25
Jackson aguardó junto a la horrible mole de un edificio destrozado, con su equipo bien oculto en las sombras. Era el procedimiento habitual. El edificio había sido construido con espuma premoldeada, razón por la cual no podía incendiarse, pero, salvo eso, había sufrido toda clase de destrozos. Demolición, saqueos, choques, tal vez incluso bombardeos. Antiguas destrucciones, que comenzaban a ser cubiertas por la forma mutada de kudzu que cubría el resto de St. Louis, posiblemente el lugar más desagradable que Jackson había visto en su vida.
En los últimos siete años, había estado en un buen número de lugares desagradables.

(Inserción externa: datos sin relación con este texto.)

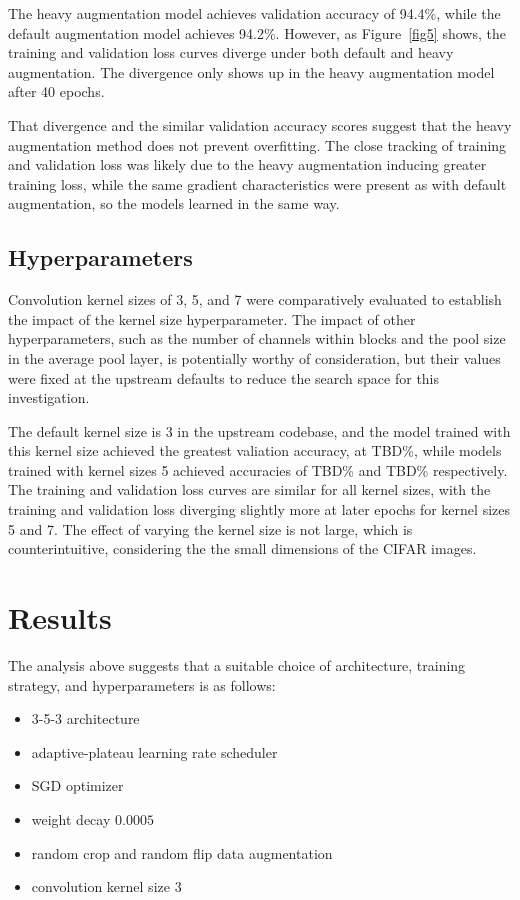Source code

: \documentclass[letterpaper]{article} %
\begin{document}
The heavy augmentation model achieves validation accuracy of 94.4\%, while the default
augmentation model achieves 94.2\%.
However, as Figure~\ref{fig5} shows, the training and validation loss curves diverge under
both default and heavy augmentation.
The divergence only shows up in the heavy augmentation model after 40 epochs.

That divergence and the similar validation accuracy scores suggest that the heavy augmentation
method does not prevent overfitting.
The close tracking of training and validation loss was likely due to the heavy
augmentation inducing greater training loss,
while the same gradient characteristics were present as with default augmentation, so the models learned
in the same way.

\subsection{Hyperparameters}

Convolution kernel sizes of 3, 5, and 7 were comparatively evaluated to establish the impact of the
kernel size hyperparameter.
The impact of other hyperparameters, such as the number of channels within blocks and the pool size in the average pool
layer, is potentially worthy of consideration, but their values were fixed at the upstream defaults to reduce the
search space for this investigation.

The default kernel size is 3 in the upstream codebase, and the model trained with this kernel size achieved the
greatest valiation accuracy, at TBD\%, while models trained with kernel sizes 5 achieved accuracies
of TBD\% and TBD\% respectively.
The training and validation loss curves are similar for all kernel sizes, with the training and validation
loss diverging slightly more at later epochs for kernel sizes 5 and 7.
The effect of varying the kernel size is not large, which is counterintuitive, considering the
the small dimensions of the CIFAR images.

\section{Results}

The analysis above suggests that a suitable choice of architecture, training strategy, and hyperparameters
is as follows:
\begin{itemize}
    \item 3-5-3 architecture
    \item adaptive-plateau learning rate scheduler
    \item SGD optimizer
    \item weight decay $ 0.0005 $
    \item random crop and random flip data augmentation
    \item convolution kernel size $ 3 $
\end{itemize}
\end{document}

Theresa y Dirk habían terminado de prepararse y habían echado a andar. Dirk, de ocho años, poco acostumbrado al arte de prepararse, se colgó con fuerza de la mano de su madre. Lizzie, por supuesto, no había necesitado prepararse; jamás había contraído el virus inhibidor. Pero estaba guiando a Dirk, quien durante el último año había hecho enormes progresos en la tarea de convertirse en otra persona; lo llamaba «Treeboy». Dirk había aprendido a prepararse con la adaptabilidad de la juventud, que al parecer seguía estando presente, bajo la inhibición artificialmente inducida en su amígdala. «Treeboy», creado por su imaginación pero neuroquímicamente real, era más valiente y más libre que el propio Dirk. Jackson había visto los gráficos cerebrales que lo probaban.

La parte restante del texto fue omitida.